Arrive plus que jamais le moment de passer de la légitime émotion à la décision, à l’action et à la durée. Cette évolution engage bien évidemment les responsables politiques. Elle n’est cependant possible que par un labeur soutenu, quotidien et solidaire des personnes, des groupes, des institutions, sans aucune exception.
Seuls la rencontre, le dialogue, le respect, le partage, la reconnaissance, la coopération ouvriront des perspectives nouvelles. Tous veulent défendre la liberté. Il faut encore apprendre à la vivre ensemble et la mettre au service de tous.
Une loi peut imposer et faire respecter la liberté d’expression. Aucun texte ne contraindra cependant à la liberté des uns de ratifier tous les effets de l’exercice de la liberté des autres. La juste pratique passe par l’écoute, la parole, le face-à-face. La liberté n’est pas une valeur offerte en kit. Elle est souvent une semence que la famille humaine doit patiemment découvrir, faire grandir, entretenir et protéger. Chacun est responsable de l’utilisation de ce précieux trésor.

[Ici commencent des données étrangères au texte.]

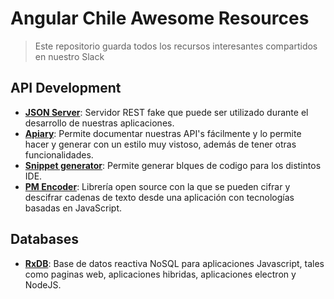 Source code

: # Angular Chile Awesome Resources
> Este repositorio guarda todos los recursos interesantes compartidos en nuestro Slack

## API Development
* **[JSON Server](https://github.com/typicode/json-server)**: Servidor REST fake que puede ser utilizado durante el desarrollo de nuestras aplicaciones.
* **[Apiary](https://apiary.io/)**: Permite documentar nuestras API's fácilmente y lo permite hacer y generar con un estilo muy vistoso, además de tener otras funcionalidades.
* **[Snippet generator](https://snippet-generator.app/)**: Permite generar blques de codigo para los distintos IDE.
* **[PM Encoder](https://www.npmjs.com/package/pm-encoder)**: Librería open source con la que se pueden cifrar y descifrar cadenas de texto desde una aplicación con tecnologías basadas en JavaScript.

## Databases
* **[RxDB](https://github.com/pubkey/rxdb)**:
Base de datos reactiva NoSQL para aplicaciones Javascript, tales como paginas web, aplicaciones hibridas, aplicaciones electron y NodeJS. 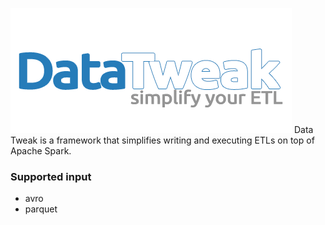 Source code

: ![DataTweak](DataTweak.png)
Data Tweak is a framework that simplifies writing and executing ETLs on top of Apache Spark.

### Supported input
- avro
- parquet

Il serait choquant que l’Eglise ne soit pas aux avant-postes de ce travail. Elle n’a pas le monopole de la fraternité. Sa source et sa réalité même sont, cependant, signe de communion. Il lui revient donc, une fois encore, de prendre sa part du tissage des liens humains qu’il est bon et heureux de resserrer. Fidèles et pasteurs de l’Eglise Catholique dans le diocèse, nous sommes particulièrement attendus dans deux domaines : donner dans la vie quotidienne de notre Eglise l’image d’une vraie fraternité, favoriser et renforcer les relations entre les différentes religions.